═════ Exercise materials

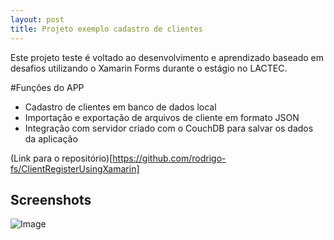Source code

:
```yaml
---
layout: post
title: Projeto exemplo cadastro de clientes
---
```


Este projeto teste é voltado ao desenvolvimento e aprendizado baseado em desafios utilizando o Xamarin Forms durante o estágio no LACTEC.

#Funções do APP
- Cadastro de clientes em banco de dados local
- Importação e exportação de arquivos de cliente em formato JSON
- Integração com servidor criado com o CouchDB para salvar os dados da aplicação

(Link para o repositório)[https://github.com/rodrigo-fs/ClientRegisterUsingXamarin]

## Screenshots
![Image](https://lh3.googleusercontent.com/239qWpKJ2wWdTwNg8qZfiarxtfgStqzQ_IsoszP_tww0AlDgO8MmgyqPYCOh-n773T2SLbnk_TZZ_fHpmJj0VABAnXcbj_yI_9XmKqwg4Lakd8XJUvWU9MNfWblEmqWzh2AQReJBL7QvJmYRMF1EbJ7JICK2-9ZeNa7ob2ZIUwt9NE4CVT1mwlmH_gGaj4IJANcOpv1BMDdtkbQ-HmuXLAdfewATdg6lqOTIO4j_O9azTIzZI_S63MpHfIMp14LEBiql0chdJgmpzdraAEavrppeVD2LTtgGtuiOEWKQYmXLMukiyA72EqcFhIL9F02TkDRyVnZVdxXMMim9OMRMXgVb8xZDNPkclDpXnj4N0ls-x9qQs4Jl0QyQ8vYNf-7DOkB6ue8TC-Zu6EGN4ibY0JGcPSuhkC7_lfaGS4fPbyf5xgQ-BnMkBg2X73mK1Rcgqv7xcUmKCJxeTZuk84KtkMpU45omUOVPmddsWHQn29YobqUZaXXDp8YzdHCcJdl_P5nM518PkEFWkt-re0lTBV6yQ5mv3intGEBOid-Jl5mnlu73TuVSiATkAGSBCApaWUvN99ljOVXAze9bteX3hFUvovWJr4ZSlHhnCbE3smHQcpsDt_zagYoomcbKh-E5mo9SwiL-zk8eJ3mMLfmn1JHlhnmZUVnXh3HwT_9gA852VIkJ_byQthk4cFgrGhqQimxUt9Kvst-bvZ58LQ=w703-h920-no)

══════════

## Requirement
Give the entries above again word for word, without any pictures.

## Answer for this exercise
Source code

:
```yaml
---
layout: post
title: Projeto exemplo cadastro de clientes
---
```


Este projeto teste é voltado ao desenvolvimento e aprendizado baseado em desafios utilizando o Xamarin Forms durante o estágio no LACTEC.

#Funções do APP
- Cadastro de clientes em banco de dados local
- Importação e exportação de arquivos de cliente em formato JSON
- Integração com servidor criado com o CouchDB para salvar os dados da aplicação

(Link para o repositório)[https://github.com/rodrigo-fs/ClientRegisterUsingXamarin]

## Screenshots
![Image](https://lh3.googleusercontent.com/239qWpKJ2wWdTwNg8qZfiarxtfgStqzQ_IsoszP_tww0AlDgO8MmgyqPYCOh-n773T2SLbnk_TZZ_fHpmJj0VABAnXcbj_yI_9XmKqwg4Lakd8XJUvWU9MNfWblEmqWzh2AQReJBL7QvJmYRMF1EbJ7JICK2-9ZeNa7ob2ZIUwt9NE4CVT1mwlmH_gGaj4IJANcOpv1BMDdtkbQ-HmuXLAdfewATdg6lqOTIO4j_O9azTIzZI_S63MpHfIMp14LEBiql0chdJgmpzdraAEavrppeVD2LTtgGtuiOEWKQYmXLMukiyA72EqcFhIL9F02TkDRyVnZVdxXMMim9OMRMXgVb8xZDNPkclDpXnj4N0ls-x9qQs4Jl0QyQ8vYNf-7DOkB6ue8TC-Zu6EGN4ibY0JGcPSuhkC7_lfaGS4fPbyf5xgQ-BnMkBg2X73mK1Rcgqv7xcUmKCJxeTZuk84KtkMpU45omUOVPmddsWHQn29YobqUZaXXDp8YzdHCcJdl_P5nM518PkEFWkt-re0lTBV6yQ5mv3intGEBOid-Jl5mnlu73TuVSiATkAGSBCApaWUvN99ljOVXAze9bteX3hFUvovWJr4ZSlHhnCbE3smHQcpsDt_zagYoomcbKh-E5mo9SwiL-zk8eJ3mMLfmn1JHlhnmZUVnXh3HwT_9gA852VIkJ_byQthk4cFgrGhqQimxUt9Kvst-bvZ58LQ=w703-h920-no)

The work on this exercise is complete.